[Saved entries]
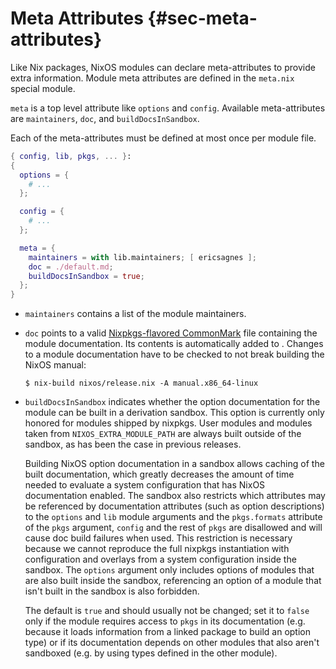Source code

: # Meta Attributes {#sec-meta-attributes}

Like Nix packages, NixOS modules can declare meta-attributes to provide
extra information. Module meta attributes are defined in the `meta.nix`
special module.

`meta` is a top level attribute like `options` and `config`. Available
meta-attributes are `maintainers`, `doc`, and `buildDocsInSandbox`.

Each of the meta-attributes must be defined at most once per module
file.

```nix
{ config, lib, pkgs, ... }:
{
  options = {
    # ...
  };

  config = {
    # ...
  };

  meta = {
    maintainers = with lib.maintainers; [ ericsagnes ];
    doc = ./default.md;
    buildDocsInSandbox = true;
  };
}
```

-   `maintainers` contains a list of the module maintainers.

-   `doc` points to a valid [Nixpkgs-flavored CommonMark](
      https://nixos.org/manual/nixpkgs/unstable/#sec-contributing-markup
    ) file containing the module
    documentation. Its contents is automatically added to
    [](#ch-configuration). Changes to a module documentation have to
    be checked to not break building the NixOS manual:

    ```ShellSession
    $ nix-build nixos/release.nix -A manual.x86_64-linux
    ```

-  `buildDocsInSandbox` indicates whether the option documentation for the
   module can be built in a derivation sandbox. This option is currently only
   honored for modules shipped by nixpkgs. User modules and modules taken from
   `NIXOS_EXTRA_MODULE_PATH` are always built outside of the sandbox, as has
   been the case in previous releases.

   Building NixOS option documentation in a sandbox allows caching of the built
   documentation, which greatly decreases the amount of time needed to evaluate
   a system configuration that has NixOS documentation enabled. The sandbox also
   restricts which attributes may be referenced by documentation attributes
   (such as option descriptions) to the `options` and `lib` module arguments and
   the `pkgs.formats` attribute of the `pkgs` argument, `config` and the rest of
   `pkgs` are disallowed and will cause doc build failures when used. This
   restriction is necessary because we cannot reproduce the full nixpkgs
   instantiation with configuration and overlays from a system configuration
   inside the sandbox. The `options` argument only includes options of modules
   that are also built inside the sandbox, referencing an option of a module
   that isn't built in the sandbox is also forbidden.

   The default is `true` and should usually not be changed; set it to `false`
   only if the module requires access to `pkgs` in its documentation (e.g.
   because it loads information from a linked package to build an option type)
   or if its documentation depends on other modules that also aren't sandboxed
   (e.g. by using types defined in the other module).

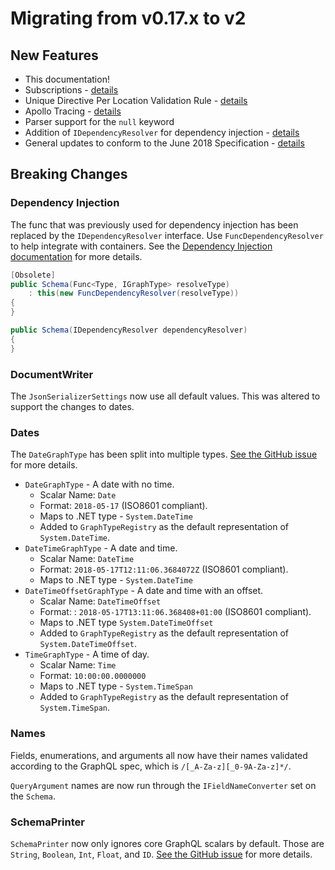 # Migrating from v0.17.x to v2

## New Features

* This documentation!
* Subscriptions - [details](https://graphql-dotnet.github.io/docs/getting-started/subscriptions)
* Unique Directive Per Location Validation Rule -  [details](https://github.com/graphql-dotnet/graphql-dotnet/issues/231)
* Apollo Tracing - [details](https://graphql-dotnet.github.io/docs/getting-started/metrics)
* Parser support for the `null` keyword
* Addition of `IDependencyResolver` for dependency injection - [details](https://graphql-dotnet.github.io/docs/getting-started/dependency-injection)
* General updates to conform to the June 2018 Specification - [details](https://github.com/facebook/graphql/releases/tag/June2018)

## Breaking Changes

### Dependency Injection

The func that was previously used for dependency injection has been replaced by the `IDependencyResolver` interface.  Use `FuncDependencyResolver` to help integrate with containers.  See the [Dependency Injection documentation](https://graphql-dotnet.github.io/docs/getting-started/dependency-injection) for more details.

```csharp
[Obsolete]
public Schema(Func<Type, IGraphType> resolveType)
    : this(new FuncDependencyResolver(resolveType))
{
}

public Schema(IDependencyResolver dependencyResolver)
{
}
```

### DocumentWriter

The `JsonSerializerSettings` now use all default values.  This was altered to support the changes to dates.

### Dates

The `DateGraphType` has been split into multiple types.  [See the GitHub issue](https://github.com/graphql-dotnet/graphql-dotnet/issues/662) for more details.

- `DateGraphType` - A date with no time.
  - Scalar Name: `Date`
  - Format: `2018-05-17` (ISO8601 compliant).
  - Maps to .NET type - `System.DateTime`
  - Added to `GraphTypeRegistry` as the default representation of `System.DateTime`.
- `DateTimeGraphType` - A date and time.
  - Scalar Name: `DateTime`
  - Format: `2018-05-17T12:11:06.3684072Z` (ISO8601 compliant).
  - Maps to .NET type - `System.DateTime`
- `DateTimeOffsetGraphType`  - A date and time with an offset.
  - Scalar Name: `DateTimeOffset`
  - Format: : `2018-05-17T13:11:06.368408+01:00` (ISO8601 compliant).
  - Maps to .NET type `System.DateTimeOffset`
  - Added to `GraphTypeRegistry` as the default representation of `System.DateTimeOffset`.
- `TimeGraphType` - A time of day.
  - Scalar Name: `Time`
  - Format: `10:00:00.0000000`
  - Maps to .NET type - `System.TimeSpan`
  - Added to `GraphTypeRegistry` as the default representation of `System.TimeSpan`.

### Names

Fields, enumerations, and arguments all now have their names validated according to the GraphQL spec, which is `/[_A-Za-z][_0-9A-Za-z]*/`.

`QueryArgument` names are now run through the `IFieldNameConverter` set on the `Schema`.

### SchemaPrinter

`SchemaPrinter` now only ignores core GraphQL scalars by default.  Those are `String`, `Boolean`, `Int`, `Float`, and `ID`.  [See the GitHub issue](https://github.com/graphql-dotnet/graphql-dotnet/issues/378) for more details.
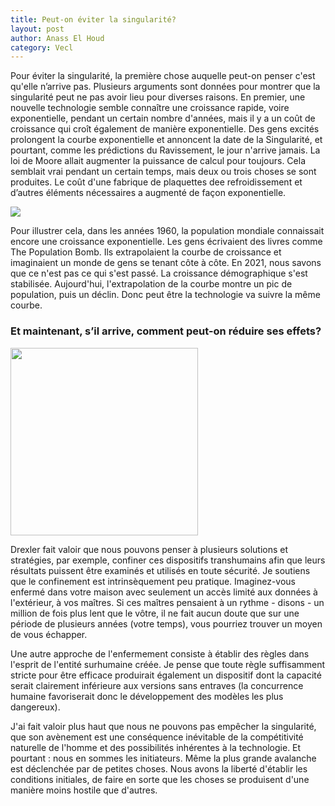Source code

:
 ```yaml
---
title: Peut-on éviter la singularité?
layout: post
author: Anass El Houd
category: Vecl
---
```


Pour éviter la singularité, la première chose auquelle peut-on penser c'est qu'elle n’arrive pas. Plusieurs arguments sont données pour montrer que la singularité peut ne pas avoir lieu pour diverses raisons. En premier, une nouvelle technologie semble connaître une croissance rapide, voire exponentielle, pendant un certain nombre d'années, mais il y a un coût de croissance qui croît également de manière exponentielle. Des gens excités prolongent la courbe exponentielle et annoncent la date de la Singularité, et pourtant, comme les prédictions du Ravissement, le jour n'arrive jamais.
La loi de Moore allait augmenter la puissance de calcul pour toujours. Cela semblait vrai pendant un certain temps, mais deux ou trois choses se sont produites. Le coût d'une fabrique de plaquettes dee refroidissement et d’autres éléments nécessaires a augmenté de façon exponentielle.

<img style="float: center;"  src="https://thumbs-prod.si-cdn.com/XEqQfsk1NoCtml7LUQU7nKi5SbA=/420x240/filters:focal(537x371:538x372)/https://public-media.si-cdn.com/filer/01/d2/01d2d8b5-f4fd-49e3-8f1c-4321fdfa27b5/img_3471.jpg"  />

Pour illustrer cela, dans les années 1960, la population mondiale connaissait encore une croissance exponentielle. Les gens écrivaient des livres comme The Population Bomb. Ils extrapolaient la courbe de croissance et imaginaient un monde de gens se tenant côte à côte. En 2021, nous savons que ce n'est pas ce qui s'est passé. La croissance démographique s'est stabilisée. Aujourd'hui, l'extrapolation de la courbe montre un pic de population, puis un déclin. Donc peut être la technologie va suivre la même courbe.

### Et maintenant, s’il arrive, comment peut-on réduire ses effets?

<img style="float: center;"  src="https://i0.wp.com/babylonradio.com/wp-content/uploads/2017/03/robots.jpg?resize=750%2C560&ssl=1" width="300" />

Drexler fait valoir que nous pouvons penser à plusieurs solutions et stratégies, par exemple, confiner ces dispositifs transhumains afin que leurs résultats puissent être examinés et utilisés en toute sécurité. Je soutiens que le confinement est intrinsèquement peu pratique. Imaginez-vous enfermé dans votre maison avec seulement un accès limité aux données à l'extérieur, à vos maîtres. Si ces maîtres pensaient à un rythme - disons - un million de fois plus lent que le vôtre, il ne fait aucun doute que sur une période de plusieurs années (votre temps), vous pourriez trouver un moyen de vous échapper.

Une autre approche de l'enfermement consiste à établir des règles dans l'esprit de l'entité surhumaine créée. Je pense que toute règle suffisamment stricte pour être efficace produirait également un dispositif dont la capacité serait clairement inférieure aux versions sans entraves (la concurrence humaine favoriserait donc le développement des modèles les plus dangereux).

J'ai fait valoir plus haut que nous ne pouvons pas empêcher la singularité, que son avènement est une conséquence inévitable de la compétitivité naturelle de l'homme et des possibilités inhérentes à la technologie. Et pourtant : nous en sommes les initiateurs. Même la plus grande avalanche est déclenchée par de petites choses. Nous avons la liberté d'établir les conditions initiales, de faire en sorte que les choses se produisent d'une manière moins hostile que d'autres. 


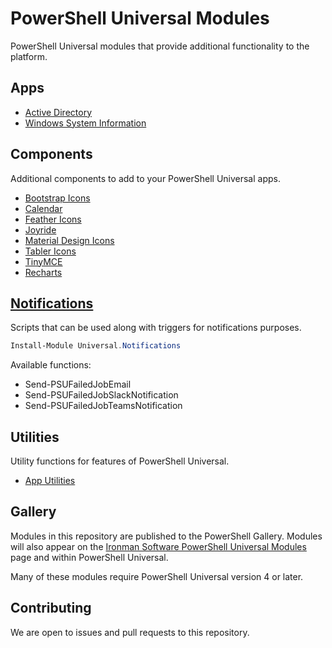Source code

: # PowerShell Universal Modules

PowerShell Universal modules that provide additional functionality to the platform.

## Apps 

- [Active Directory](/Apps/Universal.Apps.ActiveDirectory/)
- [Windows System Information](/Apps/Universal.Apps.WindowsSystemInformation/)

## Components

Additional components to add to your PowerShell Universal apps. 

- [Bootstrap Icons](/Components/Icons.Bootstrap/)
- [Calendar](/Components/Calendar/)
- [Feather Icons](/Components/Icons.Feather/)
- [Joyride](/Components/Joyride/)
- [Material Design Icons](/Components/Icons.MaterialDesign/)
- [Tabler Icons](/Components/Icons.Tabler/)
- [TinyMCE](/Components/TinyMCE)
- [Recharts](/Components/Recharts)

## [Notifications](/Notifications/Universal.Notifications/README.md)

Scripts that can be used along with triggers for notifications purposes. 

```powershell
Install-Module Universal.Notifications
```

Available functions: 

- Send-PSUFailedJobEmail
- Send-PSUFailedJobSlackNotification
- Send-PSUFailedJobTeamsNotification

## Utilities

Utility functions for features of PowerShell Universal. 

- [App Utilities](/Utilities/Universal.Utilities.Apps/)

## Gallery

Modules in this repository are published to the PowerShell Gallery. Modules will also appear on the [Ironman Software PowerShell Universal Modules](https://ironmansoftware.com/powershell-universal/modules) page and within PowerShell Universal. 

Many of these modules require PowerShell Universal version 4 or later.

## Contributing

We are open to issues and pull requests to this repository. 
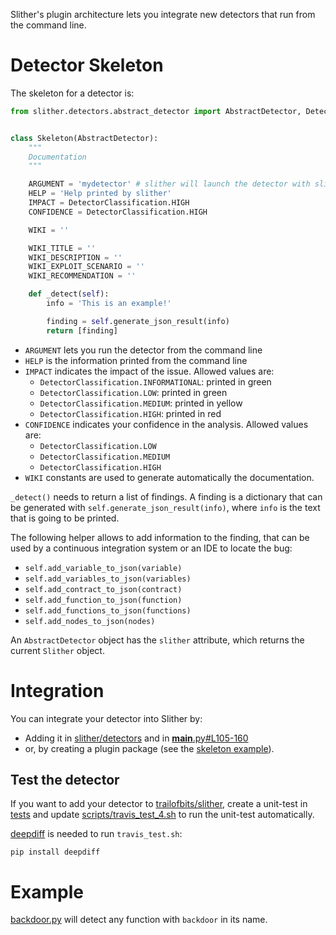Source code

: Slither's plugin architecture lets you integrate new detectors that run from the command line.

# Detector Skeleton

The skeleton for a detector is:

```python
from slither.detectors.abstract_detector import AbstractDetector, DetectorClassification


class Skeleton(AbstractDetector):
    """
    Documentation
    """

    ARGUMENT = 'mydetector' # slither will launch the detector with slither.py --mydetector
    HELP = 'Help printed by slither'
    IMPACT = DetectorClassification.HIGH
    CONFIDENCE = DetectorClassification.HIGH

    WIKI = ''

    WIKI_TITLE = ''
    WIKI_DESCRIPTION = ''
    WIKI_EXPLOIT_SCENARIO = ''
    WIKI_RECOMMENDATION = ''

    def _detect(self):
        info = 'This is an example!'

        finding = self.generate_json_result(info)
        return [finding]
```

- `ARGUMENT` lets you run the detector from the command line
- `HELP` is the information printed from the command line
- `IMPACT` indicates the impact of the issue. Allowed values are:
  - `DetectorClassification.INFORMATIONAL`: printed in green
  - `DetectorClassification.LOW`: printed in green
  - `DetectorClassification.MEDIUM`: printed in yellow
  - `DetectorClassification.HIGH`: printed in red
- `CONFIDENCE` indicates your confidence in the analysis. Allowed values are:
  - `DetectorClassification.LOW`
  - `DetectorClassification.MEDIUM`
  - `DetectorClassification.HIGH`
- `WIKI` constants are used to generate automatically the documentation.

`_detect()` needs to return a list of findings. A finding is a dictionary that can be generated with `self.generate_json_result(info)`, where `info`  is the text that is going to be printed.

The following helper allows to add information to the finding, that can be used by a continuous integration system or an IDE to locate the bug:
- `self.add_variable_to_json(variable)`
- `self.add_variables_to_json(variables)`
- `self.add_contract_to_json(contract)`
- `self.add_function_to_json(function)`
- `self.add_functions_to_json(functions)`
- `self.add_nodes_to_json(nodes)`

An `AbstractDetector` object has the `slither` attribute, which returns the current `Slither` object.

# Integration

You can integrate your detector into Slither by:
- Adding it in [slither/detectors](https://github.com/trailofbits/slither/tree/20b8fdb7bc9227abe3c9c3a769f59eb5d1338849/slither/detectors) and in [__main__.py#L105-160](https://github.com/trailofbits/slither/blob/8f91c801c0bb903990c4fc9fa30611f157c6b0f9/slither/__main__.py#L105-L160)
- or, by creating a plugin package (see the [skeleton example](https://github.com/trailofbits/slither/tree/8f91c801c0bb903990c4fc9fa30611f157c6b0f9/plugin_example)).

## Test the detector
If you want to add your detector to [trailofbits/slither](https://github.com/trailofbits/slither), create a unit-test in [tests](https://github.com/trailofbits/slither/tree/master/tests) and update [scripts/travis_test_4.sh](https://github.com/trailofbits/slither/blob/master/scripts/travis_test_4.sh#L92) to run the unit-test automatically.

[deepdiff](https://github.com/seperman/deepdiff) is needed to run `travis_test.sh`:
```
pip install deepdiff
```

# Example
[backdoor.py](https://github.com/trailofbits/slither/blob/5cc07a3608a154a2fa022c3e064af4e699d63dda/slither/detectors/examples/backdoor.py) will detect any function with `backdoor` in its name.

### [Instructions for the task]
Gather each line from the entries above that includes the word "AbstractDetector".

### [Answer box]
from slither.detectors.abstract_detector import AbstractDetector, DetectorClassification
class Skeleton(AbstractDetector):
An `AbstractDetector` object has the `slither` attribute, which returns the current `Slither` object.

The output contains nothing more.